San Juan de la Cruz advierte de la importancia de usar bien las cosas y del peligro de convertirnos en sus esclavos.

Como «el amor hace semejanza entre el que ama y el objeto amado» (1S 4,3), si el destino último de nuestro amor son las cosas, nos cosificamos. 

Lo que es válido para los individuos, también lo es para las colectividades. Por motivos meramente económicos hoy se vuelve a hablar de austeridad y de moderación en el consumo de los bienes, porque hemos comprobado que la codicia ha colocado nuestra sociedad al borde del precipicio.

Salir de sí mismo significa «des-centrarse», comprender que no somos autosuficientes, que nunca nos bastamos a nosotros mismos, que necesitamos de los demás: «Salí de mí misma, esto es, de mi bajo modo de entender, y de mi flaca suerte de amar, y de mi pobre y escasa manera de gustar de Dios» (2N 4,1). 

Para san Juan de la Cruz, la vida verdaderamente humana es «éxtasis», que literalmente significa «salir de sí». Pero no entendiéndolo como una experiencia momentánea, sino como un camino que dura toda la vida, poniendo en práctica una enseñanza fundamental del evangelio: «El que pretenda guardar su vida, la perderá; y el que la pierda, la ganará» (Lc 17,33 y paralelos). 

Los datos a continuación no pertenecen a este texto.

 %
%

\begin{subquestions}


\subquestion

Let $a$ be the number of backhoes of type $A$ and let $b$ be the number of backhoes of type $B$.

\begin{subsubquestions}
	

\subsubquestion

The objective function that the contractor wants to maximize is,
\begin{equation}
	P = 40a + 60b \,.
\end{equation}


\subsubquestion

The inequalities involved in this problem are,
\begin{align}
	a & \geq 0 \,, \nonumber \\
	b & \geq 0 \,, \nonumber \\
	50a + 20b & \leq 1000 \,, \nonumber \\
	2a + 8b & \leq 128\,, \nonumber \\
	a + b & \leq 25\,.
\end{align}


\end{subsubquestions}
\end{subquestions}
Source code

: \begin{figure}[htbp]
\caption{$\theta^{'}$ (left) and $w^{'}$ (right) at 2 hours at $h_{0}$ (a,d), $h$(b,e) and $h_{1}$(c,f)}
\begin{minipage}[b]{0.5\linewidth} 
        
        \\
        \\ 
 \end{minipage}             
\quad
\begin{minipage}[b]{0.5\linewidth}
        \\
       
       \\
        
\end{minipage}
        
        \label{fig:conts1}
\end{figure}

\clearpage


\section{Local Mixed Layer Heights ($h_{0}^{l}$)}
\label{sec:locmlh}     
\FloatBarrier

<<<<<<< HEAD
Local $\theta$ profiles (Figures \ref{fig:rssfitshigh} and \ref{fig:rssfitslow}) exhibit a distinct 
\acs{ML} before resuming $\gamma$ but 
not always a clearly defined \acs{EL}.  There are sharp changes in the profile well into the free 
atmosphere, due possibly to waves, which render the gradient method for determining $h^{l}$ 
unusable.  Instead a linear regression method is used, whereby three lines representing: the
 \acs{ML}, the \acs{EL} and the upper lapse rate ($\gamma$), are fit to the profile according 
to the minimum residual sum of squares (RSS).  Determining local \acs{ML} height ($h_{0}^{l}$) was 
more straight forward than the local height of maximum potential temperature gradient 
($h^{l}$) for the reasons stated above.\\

Esto consiste en no ser egoísta, sino generoso; en no pensar solo en mí mismo y en mi comodidad, sino en buscar el bien del otro, dar la vida. Esto significa salir de sí mismo: no buscarme a mí mismo, pensar en los demás, darme por amor.

Este «salir de sí y de todas las cosas» es la primera etapa de la vida espiritual, que inicia el camino de la unión. Pero no basta con proponérselo, hay que ponerlo por obra. 

Y solo se puede tener fuerza para dejar un estilo de vida arraigado si se ha encontrado algo que de verdad merece la pena, algo mejor a lo que se poseía: «Para vencer todos los apetitos y negar los gustos de todas las cosas, con cuyo amor y afición se suele inflamar la voluntad para gozar de ellas, era menester otra inflamación mayor de otro amor mejor, que es el de su Esposo» (1S 14,2). 

Pone el ejemplo del niño que tiene en las manos algo con lo que se puede hacer daño. Para quitárselo, hay que darle primero otra cosa. Solo así dejará lo primero y no llorará (cf. 3S 39,1). 

Lo mismo le sucede al creyente, que únicamente se esforzará para vencer sus pasiones si tiene «otra inflamación mayor de otro amor mejor». Encontrará la fuerza necesaria para perseverar en el esfuerzo si lo hace «por amor de Jesucristo» (1S 13,4); «Solo por amor de él, inflamada en su amor» (1S 1,4). 

Eso no significa que lo consiga, pero lo intentará con todas sus fuerzas, volviendo a levantarse y a ponerse en camino después de cada caída.